***** RECORD SET *****

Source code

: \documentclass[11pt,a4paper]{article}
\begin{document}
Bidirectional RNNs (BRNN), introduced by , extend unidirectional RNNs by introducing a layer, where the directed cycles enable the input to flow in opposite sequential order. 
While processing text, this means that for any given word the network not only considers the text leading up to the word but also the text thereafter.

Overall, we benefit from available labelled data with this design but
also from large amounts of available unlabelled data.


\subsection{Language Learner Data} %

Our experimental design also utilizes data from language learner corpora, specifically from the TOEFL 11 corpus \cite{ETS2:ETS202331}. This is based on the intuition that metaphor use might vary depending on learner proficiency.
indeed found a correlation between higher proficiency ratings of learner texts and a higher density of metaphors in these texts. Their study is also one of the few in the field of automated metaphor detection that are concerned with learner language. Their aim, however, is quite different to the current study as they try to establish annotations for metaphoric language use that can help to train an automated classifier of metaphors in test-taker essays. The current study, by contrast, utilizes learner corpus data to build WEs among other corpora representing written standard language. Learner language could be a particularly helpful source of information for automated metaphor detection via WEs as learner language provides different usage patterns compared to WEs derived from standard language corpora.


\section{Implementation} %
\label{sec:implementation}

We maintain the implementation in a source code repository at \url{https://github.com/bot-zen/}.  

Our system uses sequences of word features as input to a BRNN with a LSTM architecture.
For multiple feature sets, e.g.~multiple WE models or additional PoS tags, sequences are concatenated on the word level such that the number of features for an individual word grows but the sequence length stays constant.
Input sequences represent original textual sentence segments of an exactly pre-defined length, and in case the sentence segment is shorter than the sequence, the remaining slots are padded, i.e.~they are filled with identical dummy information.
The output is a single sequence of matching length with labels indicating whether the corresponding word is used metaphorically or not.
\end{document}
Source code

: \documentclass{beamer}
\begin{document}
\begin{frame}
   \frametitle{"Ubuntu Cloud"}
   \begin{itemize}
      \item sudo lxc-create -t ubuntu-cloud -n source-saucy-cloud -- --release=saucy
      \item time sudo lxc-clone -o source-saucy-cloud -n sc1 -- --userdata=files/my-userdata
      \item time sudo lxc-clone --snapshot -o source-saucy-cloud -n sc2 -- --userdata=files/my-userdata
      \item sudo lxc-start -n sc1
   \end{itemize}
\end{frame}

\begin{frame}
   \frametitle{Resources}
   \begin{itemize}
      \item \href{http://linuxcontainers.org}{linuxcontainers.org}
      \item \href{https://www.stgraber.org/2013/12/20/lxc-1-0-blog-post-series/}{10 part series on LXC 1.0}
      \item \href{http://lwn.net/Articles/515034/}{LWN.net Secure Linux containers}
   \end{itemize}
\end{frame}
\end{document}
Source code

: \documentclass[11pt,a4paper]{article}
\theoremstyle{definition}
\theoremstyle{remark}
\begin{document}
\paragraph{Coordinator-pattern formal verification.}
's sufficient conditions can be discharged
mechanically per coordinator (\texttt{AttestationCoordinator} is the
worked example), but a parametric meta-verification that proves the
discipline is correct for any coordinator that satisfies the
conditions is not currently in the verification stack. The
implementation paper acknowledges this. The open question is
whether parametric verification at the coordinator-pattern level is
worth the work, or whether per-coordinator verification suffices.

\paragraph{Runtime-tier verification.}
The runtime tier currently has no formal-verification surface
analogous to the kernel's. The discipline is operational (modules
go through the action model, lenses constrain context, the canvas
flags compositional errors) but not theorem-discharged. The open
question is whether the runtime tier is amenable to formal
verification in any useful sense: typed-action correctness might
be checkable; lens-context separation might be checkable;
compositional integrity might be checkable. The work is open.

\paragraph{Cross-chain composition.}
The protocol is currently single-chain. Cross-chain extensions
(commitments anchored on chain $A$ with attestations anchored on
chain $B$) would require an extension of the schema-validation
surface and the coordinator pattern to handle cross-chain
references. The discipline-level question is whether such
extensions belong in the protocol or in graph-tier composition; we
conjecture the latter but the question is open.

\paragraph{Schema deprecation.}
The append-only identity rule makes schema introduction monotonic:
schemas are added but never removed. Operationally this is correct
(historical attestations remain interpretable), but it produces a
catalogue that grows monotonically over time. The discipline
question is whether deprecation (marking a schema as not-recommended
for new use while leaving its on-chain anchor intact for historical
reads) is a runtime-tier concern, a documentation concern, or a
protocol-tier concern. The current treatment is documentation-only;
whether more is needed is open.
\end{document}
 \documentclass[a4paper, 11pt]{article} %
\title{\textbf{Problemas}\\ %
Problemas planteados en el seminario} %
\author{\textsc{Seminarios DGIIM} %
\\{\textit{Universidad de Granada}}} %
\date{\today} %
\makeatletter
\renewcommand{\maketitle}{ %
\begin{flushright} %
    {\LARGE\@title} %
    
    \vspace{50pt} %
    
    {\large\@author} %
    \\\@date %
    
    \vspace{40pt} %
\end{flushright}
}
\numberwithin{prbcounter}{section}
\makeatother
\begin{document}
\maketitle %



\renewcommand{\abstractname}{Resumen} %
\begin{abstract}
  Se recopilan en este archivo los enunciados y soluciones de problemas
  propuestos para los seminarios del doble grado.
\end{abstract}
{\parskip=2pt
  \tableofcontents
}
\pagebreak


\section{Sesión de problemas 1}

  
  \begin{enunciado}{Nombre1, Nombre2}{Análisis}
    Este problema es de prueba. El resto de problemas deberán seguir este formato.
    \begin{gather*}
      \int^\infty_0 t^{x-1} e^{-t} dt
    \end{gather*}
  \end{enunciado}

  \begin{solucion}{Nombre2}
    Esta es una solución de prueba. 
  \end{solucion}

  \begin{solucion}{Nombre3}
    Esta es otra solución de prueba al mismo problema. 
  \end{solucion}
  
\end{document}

*****

**YOUR TASK:**
Look over the records above and filter for each line with the word "only".

**RESPONSE:**
While processing text, this means that for any given word the network not only considers the text leading up to the word but also the text thereafter.
The append-only identity rule makes schema introduction monotonic:
protocol-tier concern. The current treatment is documentation-only;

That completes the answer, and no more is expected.